**PROBLEM DETAILS:** Whatever the records contain, reproduce all of them exactly.

== RECORDS TO USE

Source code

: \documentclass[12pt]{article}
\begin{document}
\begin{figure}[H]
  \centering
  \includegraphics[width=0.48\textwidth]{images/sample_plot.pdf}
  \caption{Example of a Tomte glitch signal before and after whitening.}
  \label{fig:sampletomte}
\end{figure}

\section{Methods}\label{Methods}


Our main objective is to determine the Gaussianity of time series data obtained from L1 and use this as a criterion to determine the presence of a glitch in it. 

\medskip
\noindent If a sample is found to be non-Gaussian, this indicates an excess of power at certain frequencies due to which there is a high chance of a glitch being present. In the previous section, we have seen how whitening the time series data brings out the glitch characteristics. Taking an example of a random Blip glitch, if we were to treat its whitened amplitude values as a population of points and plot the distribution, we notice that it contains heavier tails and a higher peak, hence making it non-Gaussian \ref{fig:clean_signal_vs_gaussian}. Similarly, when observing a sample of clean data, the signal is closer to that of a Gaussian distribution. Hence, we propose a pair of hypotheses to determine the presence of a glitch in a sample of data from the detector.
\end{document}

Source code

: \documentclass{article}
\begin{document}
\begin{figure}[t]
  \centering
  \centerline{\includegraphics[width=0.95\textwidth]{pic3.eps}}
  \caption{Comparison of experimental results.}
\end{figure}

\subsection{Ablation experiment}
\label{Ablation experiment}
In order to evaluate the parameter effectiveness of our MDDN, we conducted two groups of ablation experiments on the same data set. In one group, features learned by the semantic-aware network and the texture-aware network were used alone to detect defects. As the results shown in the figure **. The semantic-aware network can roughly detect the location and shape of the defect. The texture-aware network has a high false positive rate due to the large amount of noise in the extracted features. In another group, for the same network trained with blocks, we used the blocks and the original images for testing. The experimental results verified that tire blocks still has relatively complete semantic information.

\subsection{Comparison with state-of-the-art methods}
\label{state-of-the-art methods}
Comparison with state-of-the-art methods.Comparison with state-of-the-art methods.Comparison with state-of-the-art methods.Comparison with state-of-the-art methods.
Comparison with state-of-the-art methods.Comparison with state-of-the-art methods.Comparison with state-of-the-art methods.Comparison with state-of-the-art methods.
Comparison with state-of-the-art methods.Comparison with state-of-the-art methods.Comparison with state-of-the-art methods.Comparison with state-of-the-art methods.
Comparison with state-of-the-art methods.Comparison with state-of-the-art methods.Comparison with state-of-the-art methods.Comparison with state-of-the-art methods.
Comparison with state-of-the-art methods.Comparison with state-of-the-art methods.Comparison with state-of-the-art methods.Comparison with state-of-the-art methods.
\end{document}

====

**SOLUTION FOR THIS TASK:**
Source code

: \documentclass[12pt]{article}
\begin{document}
\begin{figure}[H]
  \centering
  \includegraphics[width=0.48\textwidth]{images/sample_plot.pdf}
  \caption{Example of a Tomte glitch signal before and after whitening.}
  \label{fig:sampletomte}
\end{figure}

\section{Methods}\label{Methods}


Our main objective is to determine the Gaussianity of time series data obtained from L1 and use this as a criterion to determine the presence of a glitch in it. 

\medskip
\noindent If a sample is found to be non-Gaussian, this indicates an excess of power at certain frequencies due to which there is a high chance of a glitch being present. In the previous section, we have seen how whitening the time series data brings out the glitch characteristics. Taking an example of a random Blip glitch, if we were to treat its whitened amplitude values as a population of points and plot the distribution, we notice that it contains heavier tails and a higher peak, hence making it non-Gaussian \ref{fig:clean_signal_vs_gaussian}. Similarly, when observing a sample of clean data, the signal is closer to that of a Gaussian distribution. Hence, we propose a pair of hypotheses to determine the presence of a glitch in a sample of data from the detector.
\end{document}

Source code

: \documentclass{article}
\begin{document}
\begin{figure}[t]
  \centering
  \centerline{\includegraphics[width=0.95\textwidth]{pic3.eps}}
  \caption{Comparison of experimental results.}
\end{figure}

\subsection{Ablation experiment}
\label{Ablation experiment}
In order to evaluate the parameter effectiveness of our MDDN, we conducted two groups of ablation experiments on the same data set. In one group, features learned by the semantic-aware network and the texture-aware network were used alone to detect defects. As the results shown in the figure **. The semantic-aware network can roughly detect the location and shape of the defect. The texture-aware network has a high false positive rate due to the large amount of noise in the extracted features. In another group, for the same network trained with blocks, we used the blocks and the original images for testing. The experimental results verified that tire blocks still has relatively complete semantic information.

\subsection{Comparison with state-of-the-art methods}
\label{state-of-the-art methods}
Comparison with state-of-the-art methods.Comparison with state-of-the-art methods.Comparison with state-of-the-art methods.Comparison with state-of-the-art methods.
Comparison with state-of-the-art methods.Comparison with state-of-the-art methods.Comparison with state-of-the-art methods.Comparison with state-of-the-art methods.
Comparison with state-of-the-art methods.Comparison with state-of-the-art methods.Comparison with state-of-the-art methods.Comparison with state-of-the-art methods.
Comparison with state-of-the-art methods.Comparison with state-of-the-art methods.Comparison with state-of-the-art methods.Comparison with state-of-the-art methods.
Comparison with state-of-the-art methods.Comparison with state-of-the-art methods.Comparison with state-of-the-art methods.Comparison with state-of-the-art methods.
\end{document}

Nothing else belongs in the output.